I held out my hand, for there was really little use keeping up a bad feeling aboard. I might as well see the joke and bear a hand with the rest. I held out a greasy paw to signify all was well.
The next instant his long fingers, which I had at first noticed on the pier, closed upon mine like a steel vice, and I involuntarily cried out with the pain. Such a grip! There was nothing human about it, and I felt my bones cracking.
“Let go!” I roared, and Bill sprang upon him at the same instant.
But Henry grabbed his arm before he could strike, and there we stood like two boys for an instant, unable to move, with the keen-faced rascal between us. Before either could strike with the disengaged hand, Henry cast us loose with a laugh.
“Don’t you try it,” he grinned, as he passed forward.
CHAPTER VIII.
OUR BOS’N
The bos’n of an English ship usually has eight hours or more below, and the best part of four watches on deck. This enables him to walk around after the men and take charge during the time they are at work and the navigator is unable to leave the poop or quarter-deck. Yankee bos’ns, or fourth mates, as we used to call them, were distinguished by a rough, strong voice made raucous by hard usage. Yelling and swearing at delinquent mariners, as the shore folk put it, was supposed to be their principal occupation, and to a certain extent the shore folk were right. But Richards was not noisy. Neither did he have the rough voice of the man-o’-war bos’n. He was as gentle as any shore-bred person, and even while he had served as second mate under me, he had never been anything but “Old” Richards,--old because he was so quiet.
When he took in hand the crew of that ship, it made me smile to think of him tackling men like Bill, Jones, or myself.
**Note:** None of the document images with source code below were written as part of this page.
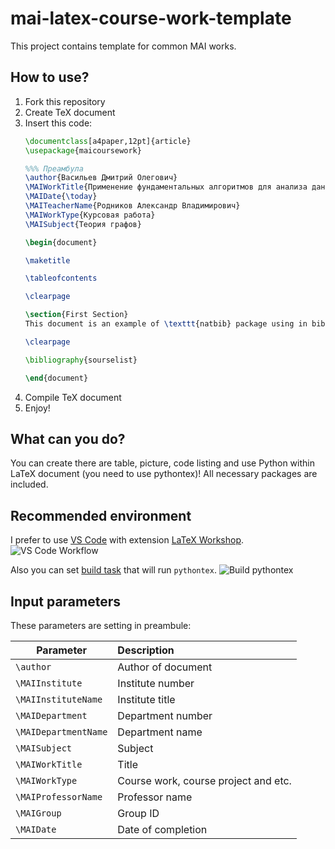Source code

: # mai-latex-course-work-template
This project contains template for common MAI works.

## How to use?
1. Fork this repository
2. Create TeX document
3. Insert this code:
    ```latex
    \documentclass[a4paper,12pt]{article}
    \usepackage{maicoursework}

    %%% Преамбула
    \author{Васильев Дмитрий Олегович}
    \MAIWorkTitle{Применение фундаментальных алгоритмов для анализа данных}
    \MAIDate{\today}
    \MAITeacherName{Родников Александр Владимирович}
    \MAIWorkType{Курсовая работа}
    \MAISubject{Теория графов}

    \begin{document}

    \maketitle

    \tableofcontents

    \clearpage

    \section{First Section}
    This document is an example of \texttt{natbib} package using in bibliography management. Three items are cited: \textit{The \LaTeX\ Companion} book \cite{latexcompanion}, the Einstein journal paper \citet{einstein}, and the Donald Knuth's website \cite{knuthwebsite}. The \LaTeX\ related items are \cite{latexcompanion,knuthwebsite}.

    \clearpage

    \bibliography{sourselist}

    \end{document}
    ```
4. Compile TeX document
5. Enjoy!

## What can you do?
You can create there are table, picture, code listing and use Python within LaTeX document (you need to use pythontex)! All necessary packages are included.

## Recommended environment
I prefer to use [VS Code](https://code.visualstudio.com/) with extension [LaTeX Workshop](https://marketplace.visualstudio.com/items?itemName=James-Yu.latex-workshop).
![VS Code Workflow](https://github.com/James-Yu/LaTeX-Workshop/raw/master/demo_media/preview.gif)

Also you can set [build task](https://code.visualstudio.com/docs/editor/tasks#_custom-tasks) that will run ```pythontex```.
![Build pythontex](https://psv4.userapi.com/c856428/u170702424/docs/d9/7a40900ee798/vs_code_task_buid.gif)

## Input parameters
These parameters are setting in preambule:

| Parameter                | Description                          |
| ------------------------ |:------------------------------------ |
| ```\author```            | Author of document                   |
| ```\MAIInstitute```      | Institute number                     |
| ```\MAIInstituteName```  | Institute title                      |
| ```\MAIDepartment```     | Department number                    |
| ```\MAIDepartmentName``` | Department name                      |
| ```\MAISubject```        | Subject                              |
| ```\MAIWorkTitle```      | Title                                |
| ```\MAIWorkType```       | Course work, course project and etc. |
| ```\MAIProfessorName```  | Professor name                       |
| ```\MAIGroup```          | Group ID                             |
| ```\MAIDate```           | Date of completion                   |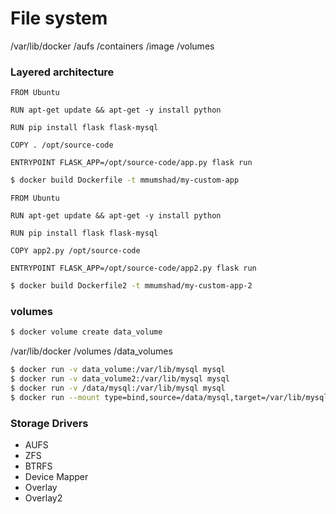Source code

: # File system

/var/lib/docker
  /aufs
  /containers
  /image
  /volumes

### Layered architecture
```docker
FROM Ubuntu

RUN apt-get update && apt-get -y install python

RUN pip install flask flask-mysql

COPY . /opt/source-code

ENTRYPOINT FLASK_APP=/opt/source-code/app.py flask run
```

```bash
$ docker build Dockerfile -t mmumshad/my-custom-app
```

```docker
FROM Ubuntu

RUN apt-get update && apt-get -y install python

RUN pip install flask flask-mysql

COPY app2.py /opt/source-code

ENTRYPOINT FLASK_APP=/opt/source-code/app2.py flask run
```

```bash
$ docker build Dockerfile2 -t mmumshad/my-custom-app-2
```

### volumes
```bash
$ docker volume create data_volume
```

/var/lib/docker
  /volumes
    /data_volumes

```bash
$ docker run -v data_volume:/var/lib/mysql mysql
$ docker run -v data_volume2:/var/lib/mysql mysql
$ docker run -v /data/mysql:/var/lib/mysql mysql
$ docker run --mount type=bind,source=/data/mysql,target=/var/lib/mysql mysql
```

### Storage Drivers
* AUFS
* ZFS
* BTRFS
* Device Mapper
* Overlay
* Overlay2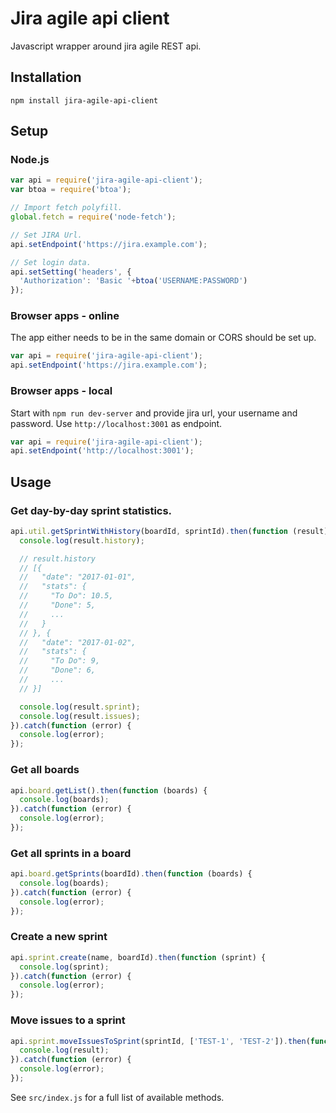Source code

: # Jira agile api client
Javascript wrapper around jira agile REST api.

## Installation
`npm install jira-agile-api-client`

## Setup

### Node.js
```javascript
var api = require('jira-agile-api-client');
var btoa = require('btoa');

// Import fetch polyfill.
global.fetch = require('node-fetch');

// Set JIRA Url.
api.setEndpoint('https://jira.example.com');

// Set login data.
api.setSetting('headers', {
  'Authorization': 'Basic '+btoa('USERNAME:PASSWORD')
});
```

### Browser apps - online
The app either needs to be in the same domain or CORS should be set up.
```javascript
var api = require('jira-agile-api-client');
api.setEndpoint('https://jira.example.com');
```

### Browser apps - local
Start with `npm run dev-server` and provide jira url, your username and password. Use `http://localhost:3001` as endpoint.
```javascript
var api = require('jira-agile-api-client');
api.setEndpoint('http://localhost:3001');
```

## Usage

### Get day-by-day sprint statistics.
```javascript
api.util.getSprintWithHistory(boardId, sprintId).then(function (result) {
  console.log(result.history);

  // result.history
  // [{
  //   "date": "2017-01-01",
  //   "stats": {
  //     "To Do": 10.5,
  //     "Done": 5,
  //     ...
  //   }
  // }, {
  //   "date": "2017-01-02",
  //   "stats": {
  //     "To Do": 9,
  //     "Done": 6,
  //     ...
  // }]

  console.log(result.sprint);
  console.log(result.issues);
}).catch(function (error) {
  console.log(error);
});
```

### Get all boards
```javascript
api.board.getList().then(function (boards) {
  console.log(boards);
}).catch(function (error) {
  console.log(error);
});
```

### Get all sprints in a board
```javascript
api.board.getSprints(boardId).then(function (boards) {
  console.log(boards);
}).catch(function (error) {
  console.log(error);
});
```

### Create a new sprint
```javascript
api.sprint.create(name, boardId).then(function (sprint) {
  console.log(sprint);
}).catch(function (error) {
  console.log(error);
});
```

### Move issues to a sprint
```javascript
api.sprint.moveIssuesToSprint(sprintId, ['TEST-1', 'TEST-2']).then(function (result) {
  console.log(result);
}).catch(function (error) {
  console.log(error);
});
```

See `src/index.js` for a full list of available methods.
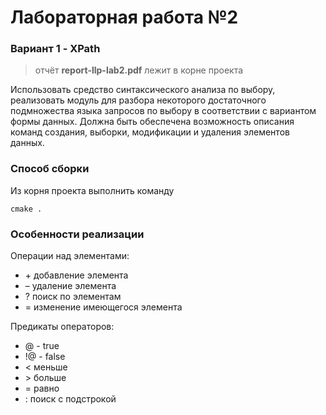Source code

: # Лабораторная работа №2

### Вариант 1 - XPath

> отчёт **report-llp-lab2.pdf** лежит в корне проекта

Использовать средство синтаксического анализа по выбору, реализовать модуль для разбора некоторого достаточного подмножества языка запросов по выбору в соответствии с вариантом формы данных. Должна быть обеспечена возможность описания команд создания, выборки, модификации и удаления элементов данных.

### Способ сборки 

Из корня проекта выполнить команду

```text
cmake .
``` 

### Особенности реализации

Операции над элементами:

* \+ добавление элемента
* – удаление элемента
* ? поиск по элементам
*	= изменение имеющегося элемента

Предикаты операторов:

* @ - true
* !@ - false 
* < меньше
* \> больше 
* = равно
* <field>:<value> поиск с подстрокой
Yet there he was over us, and it soon began to look like Hawkson knew what he was about when he put him in charge.
In the first place he had been used to discipline. He had served on a war-ship for so long that he seemed to know just what to do to get men to work without getting afoul of them.
There is an art in this. It is born in some, cultivated in others, but absolutely impossible to define in a way that might be useful to the great majority, for it is a mixture of so many qualities, so many different freaks and phases of temperament, and generally so dependent upon chance for its establishment, that it must be dealt with only as a peculiarity happening in human beings at remote intervals.